# Exercise brief
From the line with "A related concern" to the line with "step is accessible.", retype every line exactly, including those two, and leave out the rest of the data below.
--------------------------------
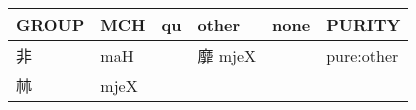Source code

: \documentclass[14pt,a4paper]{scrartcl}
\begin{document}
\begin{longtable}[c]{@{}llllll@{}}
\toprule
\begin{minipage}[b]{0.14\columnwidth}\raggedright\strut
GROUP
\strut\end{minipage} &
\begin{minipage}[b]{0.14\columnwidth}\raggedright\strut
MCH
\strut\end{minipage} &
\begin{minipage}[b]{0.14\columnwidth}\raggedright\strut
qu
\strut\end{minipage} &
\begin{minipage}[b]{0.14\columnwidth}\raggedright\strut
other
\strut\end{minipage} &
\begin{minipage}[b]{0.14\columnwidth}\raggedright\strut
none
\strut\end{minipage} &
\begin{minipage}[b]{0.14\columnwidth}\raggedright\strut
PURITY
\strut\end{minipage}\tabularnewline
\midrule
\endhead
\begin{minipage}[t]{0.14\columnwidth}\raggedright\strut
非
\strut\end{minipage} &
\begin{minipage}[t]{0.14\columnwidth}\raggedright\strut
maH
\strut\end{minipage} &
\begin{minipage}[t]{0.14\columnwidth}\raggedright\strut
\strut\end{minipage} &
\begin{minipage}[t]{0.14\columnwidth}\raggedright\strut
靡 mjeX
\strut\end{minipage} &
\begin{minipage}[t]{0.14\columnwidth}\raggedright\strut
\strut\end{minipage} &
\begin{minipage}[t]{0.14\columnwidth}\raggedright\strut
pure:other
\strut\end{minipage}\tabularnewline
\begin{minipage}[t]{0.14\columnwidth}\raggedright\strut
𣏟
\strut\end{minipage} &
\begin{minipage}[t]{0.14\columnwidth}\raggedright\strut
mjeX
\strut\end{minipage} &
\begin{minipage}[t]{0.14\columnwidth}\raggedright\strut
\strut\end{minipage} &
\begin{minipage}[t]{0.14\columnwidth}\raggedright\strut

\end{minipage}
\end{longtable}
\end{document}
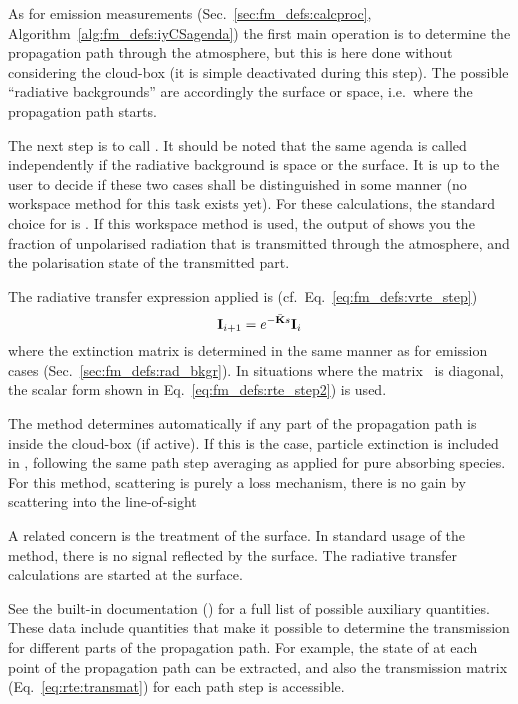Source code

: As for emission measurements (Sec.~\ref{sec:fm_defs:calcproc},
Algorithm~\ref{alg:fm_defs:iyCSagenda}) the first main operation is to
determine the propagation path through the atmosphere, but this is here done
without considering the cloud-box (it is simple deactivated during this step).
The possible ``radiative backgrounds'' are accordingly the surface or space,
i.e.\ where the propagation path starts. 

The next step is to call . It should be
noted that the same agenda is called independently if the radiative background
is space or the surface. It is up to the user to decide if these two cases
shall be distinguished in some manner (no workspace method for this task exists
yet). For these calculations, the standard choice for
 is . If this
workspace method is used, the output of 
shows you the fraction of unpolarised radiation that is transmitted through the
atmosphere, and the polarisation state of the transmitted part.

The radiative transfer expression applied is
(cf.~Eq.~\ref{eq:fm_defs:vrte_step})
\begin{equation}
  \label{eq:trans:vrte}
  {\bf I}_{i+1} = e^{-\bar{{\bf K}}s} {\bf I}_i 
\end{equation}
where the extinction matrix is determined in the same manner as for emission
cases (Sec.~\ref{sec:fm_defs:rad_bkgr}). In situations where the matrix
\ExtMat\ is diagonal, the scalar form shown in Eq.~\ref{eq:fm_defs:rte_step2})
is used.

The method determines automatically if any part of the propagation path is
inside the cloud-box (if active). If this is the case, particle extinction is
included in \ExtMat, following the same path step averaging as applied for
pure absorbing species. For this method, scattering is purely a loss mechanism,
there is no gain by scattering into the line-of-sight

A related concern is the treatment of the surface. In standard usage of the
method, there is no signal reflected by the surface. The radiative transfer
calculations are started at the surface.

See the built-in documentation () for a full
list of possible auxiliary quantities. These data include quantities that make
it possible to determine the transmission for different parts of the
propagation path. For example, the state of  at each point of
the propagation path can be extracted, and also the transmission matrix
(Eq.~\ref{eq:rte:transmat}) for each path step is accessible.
--------------------------------
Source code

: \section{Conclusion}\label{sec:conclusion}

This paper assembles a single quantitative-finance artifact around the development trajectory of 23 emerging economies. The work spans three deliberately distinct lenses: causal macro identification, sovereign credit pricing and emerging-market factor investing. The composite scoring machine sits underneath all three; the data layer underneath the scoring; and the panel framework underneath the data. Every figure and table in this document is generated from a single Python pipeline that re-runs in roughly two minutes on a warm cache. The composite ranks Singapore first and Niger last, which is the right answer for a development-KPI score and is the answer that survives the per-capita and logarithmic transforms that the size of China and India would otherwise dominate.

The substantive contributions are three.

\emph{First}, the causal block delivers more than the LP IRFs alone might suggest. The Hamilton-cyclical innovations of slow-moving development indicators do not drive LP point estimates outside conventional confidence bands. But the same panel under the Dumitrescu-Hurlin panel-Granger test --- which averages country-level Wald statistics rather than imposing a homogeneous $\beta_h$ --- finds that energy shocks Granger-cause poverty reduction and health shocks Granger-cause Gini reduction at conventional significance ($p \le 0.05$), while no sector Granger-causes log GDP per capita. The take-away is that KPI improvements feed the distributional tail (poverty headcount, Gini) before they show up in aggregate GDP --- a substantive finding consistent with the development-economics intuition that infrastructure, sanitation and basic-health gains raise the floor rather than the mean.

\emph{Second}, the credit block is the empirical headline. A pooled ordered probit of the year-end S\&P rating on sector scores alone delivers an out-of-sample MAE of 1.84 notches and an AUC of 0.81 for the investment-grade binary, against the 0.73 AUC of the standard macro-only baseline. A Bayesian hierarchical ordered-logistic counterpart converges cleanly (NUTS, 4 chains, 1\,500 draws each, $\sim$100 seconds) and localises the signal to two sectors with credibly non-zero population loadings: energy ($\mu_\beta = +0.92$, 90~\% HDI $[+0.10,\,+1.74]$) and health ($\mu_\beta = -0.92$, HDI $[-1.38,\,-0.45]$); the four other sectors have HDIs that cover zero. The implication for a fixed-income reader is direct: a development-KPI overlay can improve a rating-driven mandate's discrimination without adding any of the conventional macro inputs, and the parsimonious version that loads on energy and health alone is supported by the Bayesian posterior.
--------------------------------
# Solution to the exercise
A related concern is the treatment of the surface. In standard usage of the
method, there is no signal reflected by the surface. The radiative transfer
calculations are started at the surface.

See the built-in documentation () for a full
list of possible auxiliary quantities. These data include quantities that make
it possible to determine the transmission for different parts of the
propagation path. For example, the state of  at each point of
the propagation path can be extracted, and also the transmission matrix
(Eq.~\ref{eq:rte:transmat}) for each path step is accessible.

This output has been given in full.